RECORDS FOR PROCESSING START

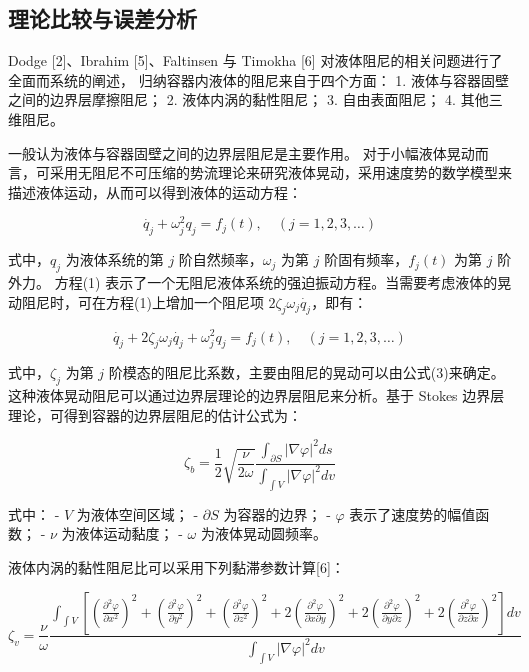 \documentclass[12pt,hyperref,a4paper,UTF8]{ctexart}
\begin{document}
        \subsection{理论比较与误差分析}
        Dodge [2]、Ibrahim [5]、Faltinsen 与 Timokha [6] 对液体阻尼的相关问题进行了全面而系统的阐述，  
        归纳容器内液体的阻尼来自于四个方面：
        1. 液体与容器固壁之间的边界层摩擦阻尼；
        2. 液体内涡的黏性阻尼；
        3. 自由表面阻尼；
        4. 其他三维阻尼。
        
        一般认为液体与容器固壁之间的边界层阻尼是主要作用。  
        对于小幅液体晃动而言，可采用无阻尼不可压缩的势流理论来研究液体晃动，采用速度势的数学模型来描述液体运动，从而可以得到液体的运动方程：
        
        \begin{equation}
        \dot{q_j} + \omega_j^2 q_j = f_j(t), \quad (j = 1, 2, 3, \dots)
        \end{equation}
        
        式中，$q_j$ 为液体系统的第 $j$ 阶自然频率，$\omega_j$ 为第 $j$ 阶固有频率，$f_j(t)$ 为第 $j$ 阶外力。  
        方程(1) 表示了一个无阻尼液体系统的强迫振动方程。当需要考虑液体的晃动阻尼时，可在方程(1)上增加一个阻尼项 $2\zeta_j\omega_j \dot{q_j}$，即有：
        
        \begin{equation}
        \dot{q_j} + 2\zeta_j\omega_j\dot{q_j} + \omega_j^2 q_j = f_j(t), \quad (j = 1, 2, 3, \dots)
        \end{equation}
        
        式中，$\zeta_j$ 为第 $j$ 阶模态的阻尼比系数，主要由阻尼的晃动可以由公式(3)来确定。  
        这种液体晃动阻尼可以通过边界层理论的边界层阻尼来分析。基于 Stokes 边界层理论，可得到容器的边界层阻尼的估计公式为：
        
        \begin{equation}
        \zeta_b = \frac{1}{2} \sqrt{\frac{\nu}{2\omega}} \frac{\int_{\partial S} |\nabla \varphi|^2 ds}{\int_{\int V} |\nabla \varphi|^2 dv}
        \end{equation}
        
        式中：
        - $V$ 为液体空间区域；
        - $\partial S$ 为容器的边界；
        - $\varphi$ 表示了速度势的幅值函数；
        - $\nu$ 为液体运动黏度；
        - $\omega$ 为液体晃动圆频率。
        
        液体内涡的黏性阻尼比可以采用下列黏滞参数计算[6]：
        
        \begin{equation}
        \zeta_v = \frac{\nu}{\omega} \frac{\int_{\int V} \left[ 
        \left(\frac{\partial^2 \varphi}{\partial x^2}\right)^2 + 
        \left(\frac{\partial^2 \varphi}{\partial y^2}\right)^2 + 
        \left(\frac{\partial^2 \varphi}{\partial z^2}\right)^2 + 
        2\left(\frac{\partial^2 \varphi}{\partial x \partial y}\right)^2 + 
        2\left(\frac{\partial^2 \varphi}{\partial y \partial z}\right)^2 + 
        2\left(\frac{\partial^2 \varphi}{\partial z \partial x}\right)^2
        \right] dv}
        {\int_{\int V} |\nabla \varphi|^2 dv}
        \end{equation}
        
\end{document}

RECORDS FOR PROCESSING END

The task calls for all lines in the entries that hold "nabla".

**OUTPUT OF THE TASK:**
        \zeta_b = \frac{1}{2} \sqrt{\frac{\nu}{2\omega}} \frac{\int_{\partial S} |\nabla \varphi|^2 ds}{\int_{\int V} |\nabla \varphi|^2 dv}
        {\int_{\int V} |\nabla \varphi|^2 dv}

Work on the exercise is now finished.